-------- Material provided --------

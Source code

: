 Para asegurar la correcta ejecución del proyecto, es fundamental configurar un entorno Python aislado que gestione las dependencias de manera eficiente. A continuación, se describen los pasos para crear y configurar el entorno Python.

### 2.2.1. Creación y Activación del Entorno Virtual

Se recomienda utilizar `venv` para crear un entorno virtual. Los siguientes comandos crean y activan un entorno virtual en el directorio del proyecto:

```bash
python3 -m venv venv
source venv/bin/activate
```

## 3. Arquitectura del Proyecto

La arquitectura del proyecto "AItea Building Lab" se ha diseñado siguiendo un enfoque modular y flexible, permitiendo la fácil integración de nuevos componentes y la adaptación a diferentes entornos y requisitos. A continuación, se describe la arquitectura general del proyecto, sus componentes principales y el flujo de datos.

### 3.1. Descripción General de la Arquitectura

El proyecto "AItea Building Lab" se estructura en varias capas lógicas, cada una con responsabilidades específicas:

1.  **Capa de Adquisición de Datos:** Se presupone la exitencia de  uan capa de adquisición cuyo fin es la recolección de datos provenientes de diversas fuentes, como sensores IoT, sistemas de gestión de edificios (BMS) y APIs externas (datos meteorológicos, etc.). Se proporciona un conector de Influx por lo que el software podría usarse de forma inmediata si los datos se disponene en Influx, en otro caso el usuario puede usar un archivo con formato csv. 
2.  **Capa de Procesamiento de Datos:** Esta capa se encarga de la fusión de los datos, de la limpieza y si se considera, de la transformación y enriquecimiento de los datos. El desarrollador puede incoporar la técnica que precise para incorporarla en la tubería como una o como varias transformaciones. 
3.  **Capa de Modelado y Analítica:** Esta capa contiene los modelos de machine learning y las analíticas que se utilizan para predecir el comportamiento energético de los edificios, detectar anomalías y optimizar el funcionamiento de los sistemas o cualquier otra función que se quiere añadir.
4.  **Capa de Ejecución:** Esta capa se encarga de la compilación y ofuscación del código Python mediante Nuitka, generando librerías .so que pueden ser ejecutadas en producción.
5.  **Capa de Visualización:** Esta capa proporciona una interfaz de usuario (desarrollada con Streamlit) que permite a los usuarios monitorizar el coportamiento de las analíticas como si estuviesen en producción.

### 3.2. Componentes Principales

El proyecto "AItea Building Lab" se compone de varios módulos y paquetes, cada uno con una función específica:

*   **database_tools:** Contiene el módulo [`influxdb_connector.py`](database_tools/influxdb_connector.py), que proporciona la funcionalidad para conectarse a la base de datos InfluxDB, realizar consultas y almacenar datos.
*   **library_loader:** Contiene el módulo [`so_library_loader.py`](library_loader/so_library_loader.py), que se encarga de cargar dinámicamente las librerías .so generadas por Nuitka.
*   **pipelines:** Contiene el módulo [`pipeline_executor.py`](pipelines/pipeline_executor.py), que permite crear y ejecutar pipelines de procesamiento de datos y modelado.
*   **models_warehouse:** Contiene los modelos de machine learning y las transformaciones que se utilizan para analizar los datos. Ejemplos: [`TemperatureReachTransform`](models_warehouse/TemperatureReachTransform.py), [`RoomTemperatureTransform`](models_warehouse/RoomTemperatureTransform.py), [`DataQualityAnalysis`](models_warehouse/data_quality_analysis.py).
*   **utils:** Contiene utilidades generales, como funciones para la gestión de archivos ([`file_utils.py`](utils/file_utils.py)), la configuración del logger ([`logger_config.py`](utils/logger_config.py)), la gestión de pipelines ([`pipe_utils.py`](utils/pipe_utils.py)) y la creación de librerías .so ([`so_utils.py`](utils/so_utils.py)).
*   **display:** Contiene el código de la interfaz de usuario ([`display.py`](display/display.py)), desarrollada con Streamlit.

--------

- [Exercise]:
Every entry above should be transcribed exactly and in full.

- [Response area]:
Source code

: Para asegurar la correcta ejecución del proyecto, es fundamental configurar un entorno Python aislado que gestione las dependencias de manera eficiente. A continuación, se describen los pasos para crear y configurar el entorno Python.

### 2.2.1. Creación y Activación del Entorno Virtual

Se recomienda utilizar `venv` para crear un entorno virtual. Los siguientes comandos crean y activan un entorno virtual en el directorio del proyecto:

```bash
python3 -m venv venv
source venv/bin/activate
```

## 3. Arquitectura del Proyecto

La arquitectura del proyecto "AItea Building Lab" se ha diseñado siguiendo un enfoque modular y flexible, permitiendo la fácil integración de nuevos componentes y la adaptación a diferentes entornos y requisitos. A continuación, se describe la arquitectura general del proyecto, sus componentes principales y el flujo de datos.

### 3.1. Descripción General de la Arquitectura

El proyecto "AItea Building Lab" se estructura en varias capas lógicas, cada una con responsabilidades específicas:

1.  **Capa de Adquisición de Datos:** Se presupone la exitencia de  uan capa de adquisición cuyo fin es la recolección de datos provenientes de diversas fuentes, como sensores IoT, sistemas de gestión de edificios (BMS) y APIs externas (datos meteorológicos, etc.). Se proporciona un conector de Influx por lo que el software podría usarse de forma inmediata si los datos se disponene en Influx, en otro caso el usuario puede usar un archivo con formato csv. 
2.  **Capa de Procesamiento de Datos:** Esta capa se encarga de la fusión de los datos, de la limpieza y si se considera, de la transformación y enriquecimiento de los datos. El desarrollador puede incoporar la técnica que precise para incorporarla en la tubería como una o como varias transformaciones. 
3.  **Capa de Modelado y Analítica:** Esta capa contiene los modelos de machine learning y las analíticas que se utilizan para predecir el comportamiento energético de los edificios, detectar anomalías y optimizar el funcionamiento de los sistemas o cualquier otra función que se quiere añadir.
4.  **Capa de Ejecución:** Esta capa se encarga de la compilación y ofuscación del código Python mediante Nuitka, generando librerías .so que pueden ser ejecutadas en producción.
5.  **Capa de Visualización:** Esta capa proporciona una interfaz de usuario (desarrollada con Streamlit) que permite a los usuarios monitorizar el coportamiento de las analíticas como si estuviesen en producción.

### 3.2. Componentes Principales

El proyecto "AItea Building Lab" se compone de varios módulos y paquetes, cada uno con una función específica:

*   **database_tools:** Contiene el módulo [`influxdb_connector.py`](database_tools/influxdb_connector.py), que proporciona la funcionalidad para conectarse a la base de datos InfluxDB, realizar consultas y almacenar datos.
*   **library_loader:** Contiene el módulo [`so_library_loader.py`](library_loader/so_library_loader.py), que se encarga de cargar dinámicamente las librerías .so generadas por Nuitka.
*   **pipelines:** Contiene el módulo [`pipeline_executor.py`](pipelines/pipeline_executor.py), que permite crear y ejecutar pipelines de procesamiento de datos y modelado.
*   **models_warehouse:** Contiene los modelos de machine learning y las transformaciones que se utilizan para analizar los datos. Ejemplos: [`TemperatureReachTransform`](models_warehouse/TemperatureReachTransform.py), [`RoomTemperatureTransform`](models_warehouse/RoomTemperatureTransform.py), [`DataQualityAnalysis`](models_warehouse/data_quality_analysis.py).
*   **utils:** Contiene utilidades generales, como funciones para la gestión de archivos ([`file_utils.py`](utils/file_utils.py)), la configuración del logger ([`logger_config.py`](utils/logger_config.py)), la gestión de pipelines ([`pipe_utils.py`](utils/pipe_utils.py)) y la creación de librerías .so ([`so_utils.py`](utils/so_utils.py)).
*   **display:** Contiene el código de la interfaz de usuario ([`display.py`](display/display.py)), desarrollada con Streamlit.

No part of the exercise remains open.